__Dataset extract__
______

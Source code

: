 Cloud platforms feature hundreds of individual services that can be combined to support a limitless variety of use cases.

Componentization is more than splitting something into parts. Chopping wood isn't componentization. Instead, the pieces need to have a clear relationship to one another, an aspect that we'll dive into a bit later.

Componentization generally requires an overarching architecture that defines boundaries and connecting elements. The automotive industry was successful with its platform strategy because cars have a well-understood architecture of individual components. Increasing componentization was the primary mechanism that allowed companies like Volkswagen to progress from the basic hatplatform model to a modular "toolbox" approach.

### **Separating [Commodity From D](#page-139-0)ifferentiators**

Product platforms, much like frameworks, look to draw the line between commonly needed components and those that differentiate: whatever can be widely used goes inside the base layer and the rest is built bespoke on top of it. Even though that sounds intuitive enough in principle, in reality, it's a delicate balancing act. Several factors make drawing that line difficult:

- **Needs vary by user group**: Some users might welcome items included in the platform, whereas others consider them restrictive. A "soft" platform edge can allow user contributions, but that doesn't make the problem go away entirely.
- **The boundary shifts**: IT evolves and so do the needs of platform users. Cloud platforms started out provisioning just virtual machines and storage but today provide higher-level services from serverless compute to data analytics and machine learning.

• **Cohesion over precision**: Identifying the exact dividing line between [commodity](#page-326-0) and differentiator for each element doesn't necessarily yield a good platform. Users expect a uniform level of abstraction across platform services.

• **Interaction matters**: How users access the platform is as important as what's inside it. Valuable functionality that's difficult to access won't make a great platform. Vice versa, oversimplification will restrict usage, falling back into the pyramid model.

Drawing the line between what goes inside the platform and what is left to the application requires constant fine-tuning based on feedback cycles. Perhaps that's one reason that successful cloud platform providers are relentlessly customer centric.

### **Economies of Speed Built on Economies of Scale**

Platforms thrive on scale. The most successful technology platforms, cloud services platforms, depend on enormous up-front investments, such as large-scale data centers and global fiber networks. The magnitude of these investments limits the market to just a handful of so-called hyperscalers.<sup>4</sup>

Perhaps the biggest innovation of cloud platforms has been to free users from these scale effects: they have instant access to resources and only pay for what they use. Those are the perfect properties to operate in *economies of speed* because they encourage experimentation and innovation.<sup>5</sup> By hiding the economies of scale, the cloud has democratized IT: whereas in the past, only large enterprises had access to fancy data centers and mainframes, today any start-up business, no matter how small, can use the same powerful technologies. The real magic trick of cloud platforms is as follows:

______

__Task description__
Going back to the entries above, set down exactly the lines that begin at the one with "- **Needs vary" and end at the one with "- **The boundary", both included, and nothing else.

__Output of the exercise__
- **Needs vary by user group**: Some users might welcome items included in the platform, whereas others consider them restrictive. A "soft" platform edge can allow user contributions, but that doesn't make the problem go away entirely.
- **The boundary shifts**: IT evolves and so do the needs of platform users. Cloud platforms started out provisioning just virtual machines and storage but today provide higher-level services from serverless compute to data analytics and machine learning.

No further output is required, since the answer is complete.